-- DATA PROVIDED follows --
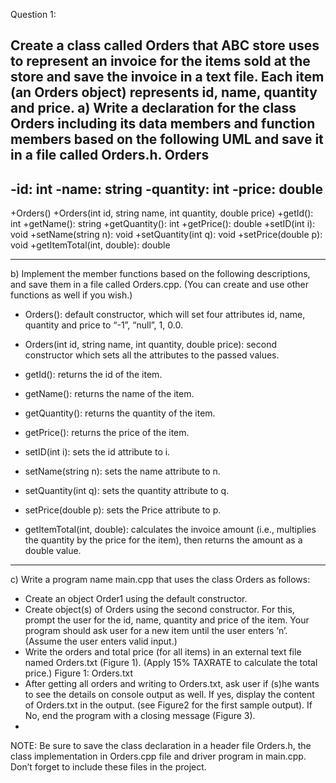 Question 1:

Create a class called Orders that ABC store uses to represent an invoice for the items sold at the
store and save the invoice in a text file. Each item (an Orders object) represents id, name, quantity
and price.
a) Write a declaration for the class Orders including its data members and function members based
on the following UML and save it in a file called Orders.h.
Orders
---------------------------------------------------------------
-id: int
-name: string
-quantity: int
-price: double
---------------------------------------------------------------
+Orders()
+Orders(int id, string name, int quantity, double price)
+getId(): int
+getName(): string
+getQuantity(): int
+getPrice(): double
+setID(int i): void
+setName(string n): void
+setQuantity(int q): void
+setPrice(double p): void
+getItemTotal(int, double): double 

---------------------------------------------------------------------------------------------
b) Implement the member functions based on the following descriptions, and save them in a file
called Orders.cpp. (You can create and use other functions as well if you wish.)

- Orders(): default constructor, which will set four attributes id, name, quantity and price
to “-1”, “null”, 1, 0.0.
- Orders(int id, string name, int quantity, double price): second constructor which sets
all the attributes to the passed values.

- getId(): returns the id of the item.
- getName(): returns the name of the item.
- getQuantity(): returns the quantity of the item.
- getPrice(): returns the price of the item.
- setID(int i): sets the id attribute to i.
- setName(string n): sets the name attribute to n.
- setQuantity(int q): sets the quantity attribute to q.
- setPrice(double p): sets the Price attribute to p.
- getItemTotal(int, double): calculates the invoice amount (i.e., multiplies the quantity by
the price for the item), then returns the amount as a double value.
---------------------------------------------------------------------------------------------
c) Write a program name main.cpp that uses the class Orders as follows:
- Create an object Order1 using the default constructor.
- Create object(s) of Orders using the second constructor. For this, prompt the user for the
id, name, quantity and price of the item. Your program should ask user for a new item until
the user enters ‘n’. (Assume the user enters valid input.)
- Write the orders and total price (for all items) in an external text file named Orders.txt
(Figure 1). (Apply 15% TAXRATE to calculate the total price.)
Figure 1: Orders.txt
- After getting all orders and writing to Orders.txt, ask user if (s)he wants to see the details
on console output as well. If yes, display the content of Orders.txt in the output. (see
Figure2 for the first sample output). If No, end the program with a closing message (Figure
3).
-
NOTE: Be sure to save the class declaration in a header file Orders.h, the class implementation in
Orders.cpp file and driver program in main.cpp. Don’t forget to include these files in the project. 
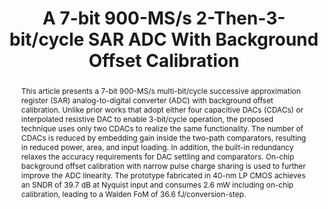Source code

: ---
title: A 7-bit 900-MS/s 2-Then-3-bit/cycle SAR ADC With Background Offset Calibration

authors:
- Dengquan Li
- Zhangming Zhu
- Jiaxin Liu
- Haoyu Zhuang
- Yintang Yang
- Nan Sun

publishDate: "2020-08-05"

summary: JSSC, 2020

abstract: "This article presents a 7-bit 900-MS/s multi-bit/cycle successive approximation register (SAR) analog-to-digital converter (ADC) with background offset calibration. Unlike prior works that adopt either four capacitive DACs (CDACs) or interpolated resistive DAC to enable 3-bit/cycle operation, the proposed technique uses only two CDACs to realize the same functionality. The number of CDACs is reduced by embedding gain inside the two-path comparators, resulting in reduced power, area, and input loading. In addition, the built-in redundancy relaxes the accuracy requirements for DAC settling and comparators. On-chip background offset calibration with narrow pulse charge sharing is used to further improve the ADC linearity. The prototype fabricated in 40-nm LP CMOS achieves an SNDR of 39.7 dB at Nyquist input and consumes 2.6 mW including on-chip calibration, leading to a Walden FoM of 36.6 fJ/conversion-step."

publication_types: ["2"]

publication: "IEEE Journal of Solid-State Circuits ( Volume: 55, Issue: 11, Nov. 2020)"

tags:
- 2-then-3 bit/cycle
- comparator
- high speed
- multi-bit/cycle successive approximation register analog-to-digital converter (SAR ADC)
- offset calibration

links:
- name: IEEE Xplore
  url: https://ieeexplore.ieee.org/document/9159692/
---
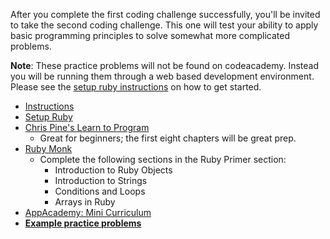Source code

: After you complete the first coding challenge successfully, you'll be
invited to take the second coding challenge. This one will test your
ability to apply basic programming principles to solve somewhat more
complicated problems.

**Note**: These practice problems will not be found on codeacademy. Instead you
will be running them through a web based development environment. Please see the
[setup ruby instructions][setup] on how to get started.

* [Instructions][instructions]
* [Setup Ruby][setup]
* [Chris Pine's Learn to Program][chris-pine]
    * Great for beginners; the first eight chapters will be great prep.
* [Ruby Monk][ruby-monk]
    * Complete the following sections in the Ruby Primer section:
        * Introduction to Ruby Objects
        * Introduction to Strings
        * Conditions and Loops
        * Arrays in Ruby
* [AppAcademy: Mini Curriculum][mini-curriculum]
* **[Example practice problems][practice-problems]**

[instructions]: ./instructions.md
[setup]: ../coding-test-1/setup.md
[chris-pine]: http://filepi.com/i/kF0llED
[ruby-monk]: http://rubymonk.com
[mini-curriculum]: ../mini-curriculum/README.md
[practice-problems]: ./practice-problems
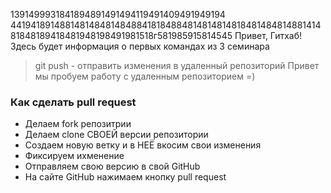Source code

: 1391499931841894891491494119491409491949194
4419418914881481484814848841818488481481481481848148481488141481848189418481948198491981518г581985915814545
Привет, Гитхаб! Здесь будет информация о первых командах из 3 семинара
> git push - отправить изменения в удаленный репозиторий 
Привет мы пробуем работу с удаленным репозиторием =)

### Как сделать pull request
* Делаем fork репозитрии
* Делаем clone СВОЕЙ версии репозитории
* Создаем новую ветку и в НЕЁ вкосим свои изменения 
* Фиксируем ихменение 
* Отправляем свою версию в свой GitHub
* На сайте GitHub нажимаем кнопку pull request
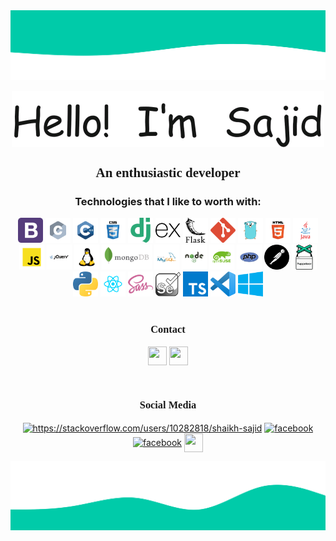 <img src="https://raw.githubusercontent.com/shaikhsajid1111/shaikhsajid1111/master/upper_wave.svg">
<p align="center">
<img src="https://github.com/shaikhsajid1111/shaikhsajid1111/blob/master/greeting.gif" align="center" >

<h2 align="center" style="font-family: 'Verdana';">An enthusiastic developer</h2>
<p>

</p>

<div>
<center><h3 >Technologies that I like to worth with: </h3></center>
<center>
<img  height="40" src="bootstrap.svg">
<img  height="40" src="C.svg">
<img  height="40" src="cpp.svg">
<img  height="40" src="css.svg">
<img  height="40" src="django.svg">
<img  height="40" src="express.svg">
<img  height="40" src="flask.svg">
<img  height="40" src="git.svg">
<img  height="40" src="golang.svg">
<img  height="40" src="html.svg">
<img  height="40" src="java.svg">
<img  height="40" src="javascript.svg">
<img  height="40" src="jquery.svg">
<img  height="40" src="linux.svg">
<img  height="40" src="mongodb.svg">
<img  height="40" src="mysql.svg">
<img  height="40" src="node.svg">
<img  height="40" src="opensuse.svg">
<img  height="40" src="php.svg">
<img  height="40" src="postman.svg">
<img  height="40" src="puppeteer.svg">
<img  height="40" src="python.svg">
<img  height="40" src="react.svg">
<img  height="40" src="sass.svg">
<img  height="40" src="selenium.svg">
<img  height="40" src="typescript.svg">
<img  height="40" src="vscode.svg">
<img  height="40" src="windows.svg">
</center>
</div>
<br>
<h3 align="center" style="font-family: 'Ubuntu';"> Contact </h3>
<p align="center">
<!--gmail-->
<a href="mailto:shaikhsajid11112000@gmail.com"><img src="https://upload.wikimedia.org/wikipedia/commons/7/7e/Gmail_icon_%282020%29.svg" align="center" height="30" width="30" /></a>
<!--gmail ends-->
<!--linkedin starts-->
<a href="https://in.linkedin.com/in/shaikhsajid1111"><img src="https://content.linkedin.com/content/dam/me/business/en-us/amp/brand-site/v2/bg/LI-Bug.svg.original.svg" align="center" height="30" width="30" /></a>
<!--linkedin ends-->
</p>
<br>

<h3 align="center" style="font-family: 'Ubuntu';"> Social Media </h3>
<p align="center">
<a href="https://instagram.com/shaikhsajid1111" target="_blank"><img align="center" src="https://upload.wikimedia.org/wikipedia/commons/1/13/CIS-A2K_Instagram_Icon_%28Pink%29.svg" alt="https://stackoverflow.com/users/10282818/shaikh-sajid" height="30" width="30" /></a>
<a href="https://facebook.com/shaikhsajid1111"><img align="center" src="https://upload.wikimedia.org/wikipedia/commons/5/51/Facebook_f_logo_%282019%29.svg" alt="facebook" height="30" width="30"/></a>
<a href="https://twitter.com/shaikhsajid1111"><img align="center" src="https://seeklogo.net/wp-content/uploads/2016/11/twitter-icon-circle-blue-logo-preview.png" alt="facebook" height="30" width="30" /></a>
<a href="https://dev.to/shaikhsajid1111"><img src="https://d2fltix0v2e0sb.cloudfront.net/dev-rainbow.svg" align="center" height="30" width="30" /></a>

</p>

<img src="https://raw.githubusercontent.com/shaikhsajid1111/shaikhsajid1111/master/lower_wave.svg"/>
-- DATA PROVIDED concluded --
**ASSIGNMENT:**
Among the lines above, the one with "c) Write a program" opens the part to repeat and the one with "summary: JSSC, 2020" closes it; repeat only that part exactly, with no pictures.

**REPLY TO THE EXERCISE:**
c) Write a program name main.cpp that uses the class Orders as follows:
- Create an object Order1 using the default constructor.
- Create object(s) of Orders using the second constructor. For this, prompt the user for the
id, name, quantity and price of the item. Your program should ask user for a new item until
the user enters ‘n’. (Assume the user enters valid input.)
- Write the orders and total price (for all items) in an external text file named Orders.txt
(Figure 1). (Apply 15% TAXRATE to calculate the total price.)
Figure 1: Orders.txt
- After getting all orders and writing to Orders.txt, ask user if (s)he wants to see the details
on console output as well. If yes, display the content of Orders.txt in the output. (see
Figure2 for the first sample output). If No, end the program with a closing message (Figure
3).
-
NOTE: Be sure to save the class declaration in a header file Orders.h, the class implementation in
Orders.cpp file and driver program in main.cpp. Don’t forget to include these files in the project. 
Source code

: ---
title: A 7-bit 900-MS/s 2-Then-3-bit/cycle SAR ADC With Background Offset Calibration

authors:
- Dengquan Li
- Zhangming Zhu
- Jiaxin Liu
- Haoyu Zhuang
- Yintang Yang
- Nan Sun

publishDate: "2020-08-05"

summary: JSSC, 2020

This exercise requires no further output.